At the very last minute, shopping for his supplies back in New York, Jose had bought a large metal carabiner, the sort used for mountain climbing.

When a UNHCR truck pulled up and Wolfgang, a member of their team, stepped out to help — if only there was a way to attach their car to his truck –— the carabiner did the trick.

Coworkers had created a care package for him, which he opened on Christmas Day — a pair of nylon stockings wrapped around a pack of Marlboroughs (“These worked for my Dad in WWII,” the colleague wrote.) There was chocolate.

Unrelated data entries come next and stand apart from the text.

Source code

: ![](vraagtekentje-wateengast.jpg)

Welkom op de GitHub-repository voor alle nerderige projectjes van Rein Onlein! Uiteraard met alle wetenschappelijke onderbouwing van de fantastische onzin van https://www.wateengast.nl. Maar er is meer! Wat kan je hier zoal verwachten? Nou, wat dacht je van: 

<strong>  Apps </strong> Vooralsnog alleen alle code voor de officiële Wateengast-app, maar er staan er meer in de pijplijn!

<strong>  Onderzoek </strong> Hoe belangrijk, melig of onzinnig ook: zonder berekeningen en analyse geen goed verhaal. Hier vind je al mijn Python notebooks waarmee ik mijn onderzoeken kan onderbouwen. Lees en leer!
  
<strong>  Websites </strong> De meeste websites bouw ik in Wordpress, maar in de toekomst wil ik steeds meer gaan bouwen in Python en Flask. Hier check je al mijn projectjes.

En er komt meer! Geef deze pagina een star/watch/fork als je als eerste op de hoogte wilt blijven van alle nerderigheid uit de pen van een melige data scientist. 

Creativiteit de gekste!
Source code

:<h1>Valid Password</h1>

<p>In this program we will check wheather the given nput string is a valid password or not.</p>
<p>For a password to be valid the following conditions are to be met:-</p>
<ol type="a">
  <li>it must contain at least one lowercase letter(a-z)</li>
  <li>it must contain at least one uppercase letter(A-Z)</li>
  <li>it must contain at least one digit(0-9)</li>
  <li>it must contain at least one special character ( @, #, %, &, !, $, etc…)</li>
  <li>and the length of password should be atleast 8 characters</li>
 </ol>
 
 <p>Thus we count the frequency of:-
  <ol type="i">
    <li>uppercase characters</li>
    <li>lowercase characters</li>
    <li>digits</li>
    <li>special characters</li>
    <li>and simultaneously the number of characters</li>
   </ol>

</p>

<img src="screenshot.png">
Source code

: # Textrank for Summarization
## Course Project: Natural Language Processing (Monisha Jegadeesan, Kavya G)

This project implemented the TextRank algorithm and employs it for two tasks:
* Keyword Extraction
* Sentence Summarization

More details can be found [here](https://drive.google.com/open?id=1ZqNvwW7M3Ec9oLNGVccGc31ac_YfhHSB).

A flashlight.

 

mine sign in field12/27/95–On Military Route “Arizona”- A sign warns of mines that were planted in a field during the Bosnian war. In a report published by the Bosnian and Herzegovina Mine Action Centre, it stated, ” In Bosnia and Herzegovina there is still remaining more than 80,000 mines/ERWs. Mine problem is present in 129 municipalities/cities, or 1,398 affected communities/settlements. PHOTO; JOSE R. LOPEZ/NEW YORK TIMES

 

 

Christmas Day he was all alone, staying in a Tuzla hotel.

In the dining room, alone, he ate a bowl of chicken soup, all there was to eat.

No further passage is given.